Frau Bluhm liest „Wolkenjahre“: 2 von 5 Blu(h)men
Zu viele Charaktere, die dadurch zwangsläufig oberflächlich bleiben
Weniger ist mehr. Das ist das erste was mir einfiel, nachdem ich „Wolkenjahre“ aus der Hand legte. Das Buch ist auf 380 Seiten in 86 einzelne Kapitel unterteilt, deren Handlungen sich über 64 Jahre erstrecken und von unfassbaren 22 Protagonisten bestritten werden, die auf 3 verschiedenen Kontinenten agieren. Die Kapitel sind dabei zwangsläufig kurz und springen von Protagonist zu Protagonist. Selbstredend bleibt dabei kaum Zeit in die Tiefe zu gehen und so bleiben alle Charaktere dieses Buches oberflächlich und nichtssagend.

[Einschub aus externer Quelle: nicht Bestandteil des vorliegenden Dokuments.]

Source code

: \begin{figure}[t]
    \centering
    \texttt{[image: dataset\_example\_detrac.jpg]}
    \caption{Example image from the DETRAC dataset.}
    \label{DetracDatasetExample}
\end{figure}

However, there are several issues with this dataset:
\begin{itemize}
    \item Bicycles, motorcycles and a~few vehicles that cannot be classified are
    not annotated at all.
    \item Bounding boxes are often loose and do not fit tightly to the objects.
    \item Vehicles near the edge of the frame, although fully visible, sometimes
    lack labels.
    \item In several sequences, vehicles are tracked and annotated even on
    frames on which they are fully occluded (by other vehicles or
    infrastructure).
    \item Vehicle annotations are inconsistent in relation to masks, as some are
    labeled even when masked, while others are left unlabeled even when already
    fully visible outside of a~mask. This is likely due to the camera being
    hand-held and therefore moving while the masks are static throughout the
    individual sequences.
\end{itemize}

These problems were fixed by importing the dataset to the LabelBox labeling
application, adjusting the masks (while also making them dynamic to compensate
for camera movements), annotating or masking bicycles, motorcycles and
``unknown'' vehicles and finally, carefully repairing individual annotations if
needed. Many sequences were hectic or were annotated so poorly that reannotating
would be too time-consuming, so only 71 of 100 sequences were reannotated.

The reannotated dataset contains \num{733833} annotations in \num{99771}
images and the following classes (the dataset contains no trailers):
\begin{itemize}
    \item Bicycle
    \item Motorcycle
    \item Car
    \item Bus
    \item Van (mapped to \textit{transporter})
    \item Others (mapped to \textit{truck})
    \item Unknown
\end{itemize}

Das Thema des Romans „Wolkenjahre“ ist interessant und wichtig
Schade eigentlich, denn das Thema, welches sich Eva-Maria Bast für ihr Familienepos gewählt hat, könnte interessanter nicht sein: Den Ursprung nimmt dieser Roman in der Zeit des ersten Weltkrieges. „Wolkenjahre“ ist dabei das vierte Buch ihrer Reihe, und bezieht sich auf die Jahre nach dem zweiten Weltkrieg bis in die 60er. Außerdem eingebaut: Eine Gegenwartsebene von 2014 – Nachfahren der im Buch vorkommenden Personen treffen sich wegen eines bei Ebay ersteigerten Tagebuchs, um die Vergangenheit aufzuarbeiten. Wie gesagt: Von der Idee her nicht schlecht, doch an der Umsetzung hat sich die Autorin meiner Meinung nach einen Bruch gehoben.
Für eine Entwicklung der Figuren bleibt zu wenig Raum
Wie oben schon erwähnt: die vielen Protagonisten. Vom Stasi-Spitzel über Wolfskinder bis hin zu Soldaten mit posttraumatischer Angststörung und Apartheid-Opfern … alle sind sie vertreten. Dabei sind alle Charaktere vom Prinzip her gut angelegt, alle bringen ihre eigene Geschichte und ihre eigene Biographie mit, nur hat wegen ihrer Vielzahl der einzelne keine Chance im Gedächtnis hängen zu bleiben. Zwangsläufig laufen einem da als Autorin die Seiten nur so davon, für eine persönliche Entwicklung der Figuren bleibt da einfach kein Platz. Das ist ein Jammer, denn die Ideen von Eva-Maria Bast sind gut. Gerade die Zeit des Mauerbaus hat sie sehr schön verdeutlicht.
Die Dialoge sind sprachlich nicht authentisch
Ein weiterer Minuspunkt ist die sprachliche Verarbeitung. Dialoge, die Eva-Maria Bast ihren Protagonisten in den Mund legt, erscheinen manchmal wie Szenen aus dem viktorianischen England, dann wieder wie Gesprächsfetzen, die genauso gut auf dem College-Campus gehört werden könnten. Das macht die Zeitzone, in der sie ihr Buch ansetzt, alles andere als authentisch.
Das Flüchtlingspolitik nicht erst ein Thema der Neuzeit ist, wird gut deutlich
Beim Lesen merkt man, dass sich hier viel mit dem Thema Politik und der nachhaltigen Auswirkung auf die Zukunft eines Landes beschäftigt wurde. Ganz klar zu erlesen, was mir als Leserin von der Autorin nahegebracht werden sollte: Wir Deutschen sind in unserer Kultur und Politik ganz eindeutig noch geprägt von Umständen, die in unserer Vergangenheit stattgefunden haben. Außerhalb von Fußballweltmeisterschaften und dem Grand Prix ist es mit dem Nationalstolz nicht weit her. Eva-Maria Bast erläutert diese Nachwirkungen des Traumas einer ganzen Nation in ihrem Buch sehr schön. Beim Lesen wurde mir mal wieder ins Gedächtnis geholt, dass „Flüchtlingspolitik“ nicht erst ein Thema der Neuzeit ist, sondern eine Sache, mit der sich Deutschland seit mehr als hundert Jahren auseinandersetzt. Das hat die Autorin schön gelöst.
Als Anstoß, sich einem geschichtlichen Thema zu widmen, gut geeignet
Mein Fazit: „Wolkenjahre“ ist zweifellos ein Buch zu einem wichtigen Thema. Wer sich für die Geschichte Deutschlands interessiert, ist hier für die ersten Schwimmversuche gut aufgehoben. So kann „Wolkenjahre“ ein gutes Sprungbrett dafür sein, in einen der vielen geschichtlichen Abschnitte einzutauchen und sich selbst vertiefende Informationen über eine immens wichtige Epoche anzueignen.